Indeed there are at least two other moments that I can recall where Gu Nanting is stuck in a holding pattern of dashing to Cheng Xiao’s rescue in intrusive fashion. He’s an uninvited guest but he comes running because the audience has to be thoroughly convinced that he is in love with her despite behaving like a pigheaded numpty. It’s supposed to be funny I’m guessing but it could also come across as being disingenuous, cowardly and double-minded. That said, I like Nanting too much to think that he’s trying to have his cake and eat it too.
What’s rather more interesting is the quandary that comes up when most of the same lot of people find themselves on a plane from Luzhou to Singapore for some big corporate ceremony along with paying customers. First it’s the weather that plays havoc so they divert to Guangzhou. As a result they fall behind schedule. Then a passenger collapses in the little boy’s room and the captain, Jiang Tao, has to decide if he should divert to Saigon or go straight to Singapore where he insists that medical treatment would be better. These sorts of conflicts potentially elevate the material if well-conceived and executed. On some level it is obvious what the “right” answer is — it’s the one that the leads and the audience sensibly agree on. Without any question I would have had the plane diverted to Saigon because the ailing passenger was presenting serious symptoms like chest pains. However, the show is adamant to make Jiang Tao the villain despite the fact that he is generally cautious to a fault and competent even if he’s something of a bootlicker. Obviously the show wants to give him the boot and show him the door at some point so they’ve set this up to ensure that he not only misses out on the big promotion (for which Nanting and Ni Zhan are fellow contenders) but becomes a threat eliminated. Jiang Tao is constructed first and foremost as the enemy of progress. In this fairytale he is the two-faced dragon that has to be slain because he stands in the way of a progressive utopia. He is an obstacle to a prospective happily-ever-after that must be removed.

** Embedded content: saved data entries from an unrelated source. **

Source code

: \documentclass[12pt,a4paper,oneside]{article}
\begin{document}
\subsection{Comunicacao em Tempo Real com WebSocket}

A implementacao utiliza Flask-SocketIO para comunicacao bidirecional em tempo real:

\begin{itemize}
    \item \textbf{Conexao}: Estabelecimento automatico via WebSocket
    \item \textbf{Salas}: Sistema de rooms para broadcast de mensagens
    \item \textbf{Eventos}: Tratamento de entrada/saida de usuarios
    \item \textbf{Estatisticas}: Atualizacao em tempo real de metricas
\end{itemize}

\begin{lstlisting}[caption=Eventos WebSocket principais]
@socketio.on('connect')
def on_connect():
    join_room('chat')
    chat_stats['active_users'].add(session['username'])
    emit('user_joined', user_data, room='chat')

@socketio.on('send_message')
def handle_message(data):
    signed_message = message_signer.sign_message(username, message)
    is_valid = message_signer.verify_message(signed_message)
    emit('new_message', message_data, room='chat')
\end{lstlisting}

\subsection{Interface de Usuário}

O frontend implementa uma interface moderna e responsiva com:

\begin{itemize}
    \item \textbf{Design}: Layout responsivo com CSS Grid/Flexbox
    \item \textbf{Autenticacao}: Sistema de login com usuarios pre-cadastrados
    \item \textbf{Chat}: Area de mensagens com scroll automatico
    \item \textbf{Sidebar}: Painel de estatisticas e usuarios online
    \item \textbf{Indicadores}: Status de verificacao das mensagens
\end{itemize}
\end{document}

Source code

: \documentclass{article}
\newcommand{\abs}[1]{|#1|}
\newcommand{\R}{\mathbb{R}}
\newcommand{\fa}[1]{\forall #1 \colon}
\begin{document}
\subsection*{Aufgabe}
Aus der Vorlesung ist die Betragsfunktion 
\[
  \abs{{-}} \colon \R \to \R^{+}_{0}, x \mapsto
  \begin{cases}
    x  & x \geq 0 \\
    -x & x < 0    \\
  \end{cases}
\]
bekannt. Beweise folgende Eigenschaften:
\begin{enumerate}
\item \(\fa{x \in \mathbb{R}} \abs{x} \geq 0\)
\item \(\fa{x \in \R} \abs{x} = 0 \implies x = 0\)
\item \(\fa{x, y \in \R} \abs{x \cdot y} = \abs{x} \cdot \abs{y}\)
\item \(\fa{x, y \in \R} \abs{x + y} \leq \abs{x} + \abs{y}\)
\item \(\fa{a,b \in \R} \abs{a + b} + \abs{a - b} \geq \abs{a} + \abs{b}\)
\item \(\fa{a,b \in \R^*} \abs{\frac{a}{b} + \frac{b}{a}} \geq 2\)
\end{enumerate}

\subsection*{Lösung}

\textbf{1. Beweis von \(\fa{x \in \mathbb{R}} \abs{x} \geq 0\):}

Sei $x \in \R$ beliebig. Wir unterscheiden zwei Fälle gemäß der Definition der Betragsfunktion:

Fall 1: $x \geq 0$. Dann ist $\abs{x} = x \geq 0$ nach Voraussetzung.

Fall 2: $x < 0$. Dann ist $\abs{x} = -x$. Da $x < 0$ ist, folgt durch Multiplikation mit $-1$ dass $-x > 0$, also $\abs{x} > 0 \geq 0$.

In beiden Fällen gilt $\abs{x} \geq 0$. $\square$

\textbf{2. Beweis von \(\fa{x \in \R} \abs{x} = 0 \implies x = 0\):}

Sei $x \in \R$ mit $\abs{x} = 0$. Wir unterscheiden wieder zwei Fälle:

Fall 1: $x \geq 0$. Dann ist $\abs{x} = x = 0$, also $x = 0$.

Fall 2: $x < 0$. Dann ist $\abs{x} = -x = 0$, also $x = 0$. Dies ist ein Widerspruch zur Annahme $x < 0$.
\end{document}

I don’t think anyone with half a brain would disagree that a good captain is much more than a competent pilot. Leadership is much more than skill and delegation. Character has to feature somewhere in this and out of that good judgment. Jiang Tao disqualifies himself in the leadership stakes because the implication here is that he puts his own ambition ahead of the greater good. Ironically, he makes the decision to chug on ahead to Singapore with sick passenger in tow because he in large part believes that he is pursuing the greater good — grumpy passengers complaining about falling behind schedule, a corporate event for the company that they would be late for and a promotion in the offing for oneself.
I can hear Spock telling Kirk from Star Trek fame, the immensely quotable line “The needs of the many outweigh the needs of the one.” Only to have Kirk flip it on its head with “the needs of the one outweigh the needs of the many.”